I would have filled and classed as you have done, I used a fish paste jar to form the fillet, it was made of epoxy resin mixed with Micro fibres.

Good luck. :)
What brand of fish paste - I have never come across jars made of epoxy resin and micro fibres, all of mine are made of glass.
 
As you have already realized bulkheads are traditionally not made to fit closely to the hull and a variety of point-load relieving techniques are used. I have seen a foam filler used at the interface point.

My comment would be that even what you found to be a poorly laid up original bonding structure lasted 40 odd years even with the rig loads imposed on it. The hull of your boat is probably overspeced. I wouldn't worry about it in the least. Mark one job off the list and move on to the next one.
 
OK cheers for setting my mid at ease chaps. Asking some professionals at my club the general consensus was that an older boat like the Sabre will be fine, and having the rig loads being transferred to the hull by as strong a joint as possible is a good thing.
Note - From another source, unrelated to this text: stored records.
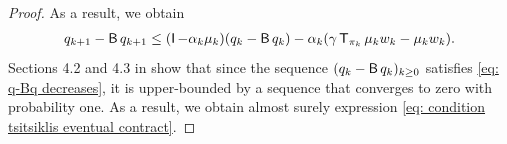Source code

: \begin{proof}
    As a result, we obtain
    \begin{align}
    \label{eq: q-Bq decreases}
        q_\kpo - \B q_\kpo \leq (\I - \lrate_k \update_k)(q_k - \B q_k) - \lrate_k (\discount \T_{\pol_k} \update_k w_k -  \update_k w_k) .
    \end{align}
    Sections 4.2 and 4.3 in \citep{Bertsekas1996Neuro-DynamicProgramming} show that since the sequence $(q_k - \B q_k)_{k \geq 0}$ satisfies \eqref{eq: q-Bq decreases}, it is upper-bounded by a sequence that converges to zero with probability one. As a result, we obtain almost surely expression \eqref{eq: condition tsitsiklis eventual contract}.
\end{proof}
I just had this horrible sinking feeling that I'd wasted a day and about £30 of materials! But it's now very nice to see good strong fillets and the tape/biaxail on top of that, where there used to be grotty dry CSM coming away from everything!
 
Bulkhead to hull skin joint

The problem that you are trying to avoid here is the sudden change in stiffness where the flexible hull skin laminate crosses a rigid support at a bulkhead. The sudden change in stiffness results in local out-of-plane bending of the skin that can cause cracking of the skin when it is subjected to pressure from water, fenders or bumping against something. On a metal hull this results in the classic "hungry horse" look but in a GRP hull it shows up as vertical cracking in the exteral gel-coat and hull laminate either side of the bulkheads.
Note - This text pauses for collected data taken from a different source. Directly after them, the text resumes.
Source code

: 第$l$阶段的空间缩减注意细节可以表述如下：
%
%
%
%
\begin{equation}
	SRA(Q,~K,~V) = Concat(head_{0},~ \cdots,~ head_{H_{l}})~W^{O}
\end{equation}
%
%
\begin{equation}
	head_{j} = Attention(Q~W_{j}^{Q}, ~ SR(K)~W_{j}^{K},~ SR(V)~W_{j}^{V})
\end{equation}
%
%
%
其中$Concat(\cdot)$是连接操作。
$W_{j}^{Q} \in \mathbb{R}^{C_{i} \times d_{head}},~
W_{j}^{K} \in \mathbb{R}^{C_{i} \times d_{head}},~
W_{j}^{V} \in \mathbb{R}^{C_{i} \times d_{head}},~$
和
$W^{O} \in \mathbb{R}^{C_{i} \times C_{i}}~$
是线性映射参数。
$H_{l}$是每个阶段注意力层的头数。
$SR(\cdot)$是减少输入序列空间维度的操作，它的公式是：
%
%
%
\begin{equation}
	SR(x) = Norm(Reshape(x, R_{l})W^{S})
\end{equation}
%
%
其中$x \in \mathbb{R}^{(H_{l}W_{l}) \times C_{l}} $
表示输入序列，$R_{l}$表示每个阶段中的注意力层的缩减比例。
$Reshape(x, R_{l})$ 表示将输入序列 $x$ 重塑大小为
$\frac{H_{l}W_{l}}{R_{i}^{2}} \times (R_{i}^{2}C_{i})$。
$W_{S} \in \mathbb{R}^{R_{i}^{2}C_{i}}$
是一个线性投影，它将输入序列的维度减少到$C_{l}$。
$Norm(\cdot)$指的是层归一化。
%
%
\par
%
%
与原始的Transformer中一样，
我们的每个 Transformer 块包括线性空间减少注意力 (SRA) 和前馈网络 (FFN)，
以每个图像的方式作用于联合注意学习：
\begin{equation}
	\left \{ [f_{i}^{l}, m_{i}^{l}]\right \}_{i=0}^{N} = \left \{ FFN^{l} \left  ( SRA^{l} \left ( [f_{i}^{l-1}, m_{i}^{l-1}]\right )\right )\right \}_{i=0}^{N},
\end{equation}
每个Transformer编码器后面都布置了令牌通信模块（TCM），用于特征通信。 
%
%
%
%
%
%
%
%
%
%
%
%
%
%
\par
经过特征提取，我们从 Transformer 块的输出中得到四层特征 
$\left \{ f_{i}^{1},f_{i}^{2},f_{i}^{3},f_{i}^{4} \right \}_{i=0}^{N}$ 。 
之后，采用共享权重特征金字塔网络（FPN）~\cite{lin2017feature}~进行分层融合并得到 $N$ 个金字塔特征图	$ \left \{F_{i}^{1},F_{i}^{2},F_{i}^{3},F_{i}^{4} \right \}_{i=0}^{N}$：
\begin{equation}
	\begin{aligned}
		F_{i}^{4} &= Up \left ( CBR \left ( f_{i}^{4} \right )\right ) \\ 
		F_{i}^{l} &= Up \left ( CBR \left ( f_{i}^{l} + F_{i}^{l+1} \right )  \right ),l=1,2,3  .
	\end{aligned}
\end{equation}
Your generous blend radius and tapering out of the glassfibre fillets over a couple of inches beyond the corner ought to be enough to prevent any problems. If still worried then keep an eye on the external surface of the hull in the region of the bulkhead. If gel-coat cracking begins to appear then add some more but wider internal fillet GRP to spread the blend over a greater distance either side of the bulkhead.